What happens if changes are made to the chunk while it's being exported? Would updates be lost when calling drop_chunks?

I'd only use this if drop_chunks supported an AS OF SYSTEM TIME clause or some way to guarantee any updates during the export are not lost.

Related to #285, #350, #563, #642.

@alanhamlett We are now actively working on this feature. Regarding what happens when changes are made to drop_chunks, we are thinking of support transactional semantics, so any changes that occur on a chunk actively being dropped will be rejected. How does this approach sound?

That would work for me, since the application layer could handle any write failures gracefully.

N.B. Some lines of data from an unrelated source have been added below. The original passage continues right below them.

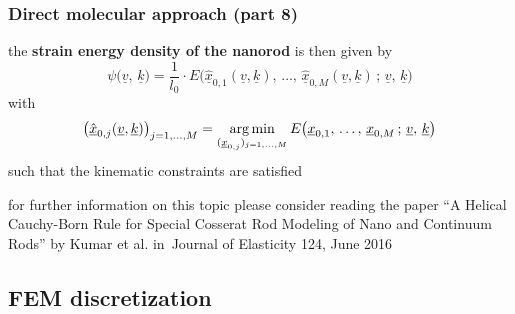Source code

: \begin{frame}
  \frametitle{Direct molecular approach (part 8)}

  the \textbf{strain energy density of the nanorod} is then given by
  \begin{displaymath}
    \psi \bigl( \underline{v}, \, \underline{k} \bigr) =
    \frac{1}{l_0} \cdot E \bigl( \underline{\hat{x}}_{0,1}(\underline{v},\underline{k}), \, \dots, \, \underline{\hat{x}}_{0,M}(\underline{v},\underline{k}) \, ; \, \underline{v}, \, \underline{k} \bigr)
  \end{displaymath}
  with
  \begin{displaymath}
    \bigl( \underline{\hat{x}}_{0,j}(\underline{v},\underline{k}) \bigr)_{j=1,\dots,M}= \operatorname*{\arg \min}_{(\underline{x}_{0,j})_{j=1,\dots,M}} E \bigl( \underline{x}_{0,1}, \, \dots , \, \underline{x}_{0,M} \, ; \, \underline{v}, \, \underline{k} \bigr)
  \end{displaymath}
  such that the kinematic constraints are satisfied
  
  \vspace{1em}
  for further information on this topic please consider reading the paper ``A Helical Cauchy-Born Rule for Special Cosserat Rod Modeling of Nano and Continuum Rods'' by Kumar et al. in Journal of Elasticity 124, June 2016
  
\end{frame}



\subsection{FEM discretization}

Wonderful, thank you for the feedback @alanhamlett! Will reping here once I have more updates.

Not implemented yet, so re-opening.

@dianasaur323 is there an estimate timeline for this feature? Thanks!

Support for a workflow like this would be very helpful:

  1. Backup data older than e.g., 7 days, i.e., similar to "drop_chunks()" but instead of dropping them - back them up
  2. Drop the same data that was just backed up, i.e., data older than 7 days - the "drop_chunks()" would do this
  3. At a later time, when needed, restore one or more of the backed up chunks

So this way, I could e.g., create daily backups of data that is older than 7 days and limit the active database to just 7 days worth of data. Then, when I need to look at older data for troubleshooting / analysis / or something else, I can restore one or more of the daily chunk backups to another instance of TimescaleDB to work with as needed.

@pv97 apologies for taking a while to respond. we are actually working on a different feature in this release, so no specific timeline yet. For now, you'll have to go with a more manual approach.

In 2.0 you will be able to implement this with a user-defined action.